Since F comes from another trait, i used attributes serialize_with and deserialize_with and i can check that both serialization and de-serialization work for

struct Foo<F: SomeExtTrait> {
     #[serde(serialize_with = "to_bytes", deserialize_with = "from_bytes")]
     a: F,
     #[serde(serialize_with = "to_bytes", deserialize_with = "from_bytes")]
     b: F,
}

where to_bytes and from_bytes can convert F to and from bytes respectively. I get this serialization
{"a":[190,8, ...], "b": [82,229, ...]} when using serde_json for above.

Now i want to serialize the following

struct Bar<F: SomeExtTrait> {
     a: F,
     b: [F; 2],
     c: Vec<F>
}

I intend to serialize each F into separate byte array so using serde-json for above, i want to get
{"a":[190,8, ...], "b": [[82,229, ...], [206,46]], "c": [[29,1,..], [143,90,..], [78,190..], ... ]}

But I don't see a way to serialize the above without implementing Serialize for the struct? Is there a way where I can use serialize_with attribute

I was looking at implementing a version of to_bytes that takes a vector and was thinking of using serialize_seq but suck on the following.
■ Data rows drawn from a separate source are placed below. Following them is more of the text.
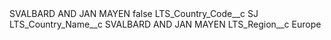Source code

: <?xml version="1.0" encoding="UTF-8"?>
<CustomMetadata xmlns="http://soap.sforce.com/2006/04/metadata" xmlns:xsi="http://www.w3.org/2001/XMLSchema-instance" xmlns:xsd="http://www.w3.org/2001/XMLSchema">
    <label>SVALBARD AND JAN MAYEN</label>
    <protected>false</protected>
    <values>
        <field>LTS_Country_Code__c</field>
        <value xsi:type="xsd:string">SJ</value>
    </values>
    <values>
        <field>LTS_Country_Name__c</field>
        <value xsi:type="xsd:string">SVALBARD AND JAN MAYEN</value>
    </values>
    <values>
        <field>LTS_Region__c</field>
        <value xsi:type="xsd:string">Europe</value>
    </values>
</CustomMetadata>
pub fn f_vec_to_bytes_vec<S, F>(elems: &Vec<F>, serializer: S) -> Result<S::Ok, S::Error>
    where
        S: Serializer
{
    let mut seq = serializer.serialize_seq(Some(elems.len()))?;
    for i in 0..elems.len() {
        // The following doesn't work as I have not defined Serialize trait for F
        // seq.serialize_element(&elems[i])?;
    }
    seq.end();
}

I would suggest a generic newtype that implements Serialize and Deserialize:

#[derive(Serialize, Deserialize)]
#[serde(transparent, bound = "F: SomeExtTrait")]
struct Wrapper<F>(
    #[serde(serialize_with = "to_bytes", deserialize_with = "from_bytes")]
    F,
);

Now you can do

#[derive(Serialize, Deserialize)]
struct Foo<F> {
    a: Wrapper<F>,
    b: Wrapper<F>,
}

#[derive(Serialize, Deserialize)]
struct Bar<F> {
    a: Wrapper<F>,
    b: [Wrapper<F>; 2],
    c: Vec<Wrapper<F>>,
}

Thanks @cole-miller. I was avoiding creating a wrapper as i have a lot of occurrences of F and I didn't want to replace all of those with this wrapper; I understand that there would be no performance cost of this. Secondly, i enable serde only when a specific feature is enabled, so having this wrapper would mean I need to have 2 declarations of structs Foo, one containing the wrapper type and enabled when serde feature is enabled and other declaration without the wrapper type.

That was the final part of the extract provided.